# What the exercise asks:
Each line of the records below that holds "Started" should be copied out.

Entries taken from a collection:
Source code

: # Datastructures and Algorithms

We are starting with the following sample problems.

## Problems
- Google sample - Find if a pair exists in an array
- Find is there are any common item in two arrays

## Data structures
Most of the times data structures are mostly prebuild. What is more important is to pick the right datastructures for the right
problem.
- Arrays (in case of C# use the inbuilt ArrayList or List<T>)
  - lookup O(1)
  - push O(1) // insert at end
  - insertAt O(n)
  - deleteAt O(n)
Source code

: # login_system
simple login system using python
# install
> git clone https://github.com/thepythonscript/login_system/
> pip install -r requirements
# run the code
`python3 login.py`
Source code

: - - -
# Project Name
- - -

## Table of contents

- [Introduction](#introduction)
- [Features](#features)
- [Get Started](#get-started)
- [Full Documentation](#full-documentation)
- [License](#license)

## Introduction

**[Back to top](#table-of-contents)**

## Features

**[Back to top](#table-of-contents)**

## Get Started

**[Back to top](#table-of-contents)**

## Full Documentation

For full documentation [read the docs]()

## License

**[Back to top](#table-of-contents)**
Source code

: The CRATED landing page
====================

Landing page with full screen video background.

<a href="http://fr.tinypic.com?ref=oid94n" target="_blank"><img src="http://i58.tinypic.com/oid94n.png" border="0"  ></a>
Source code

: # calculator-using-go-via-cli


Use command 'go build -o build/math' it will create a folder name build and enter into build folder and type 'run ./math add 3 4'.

# Your response:
- [Get Started](#get-started)
## Get Started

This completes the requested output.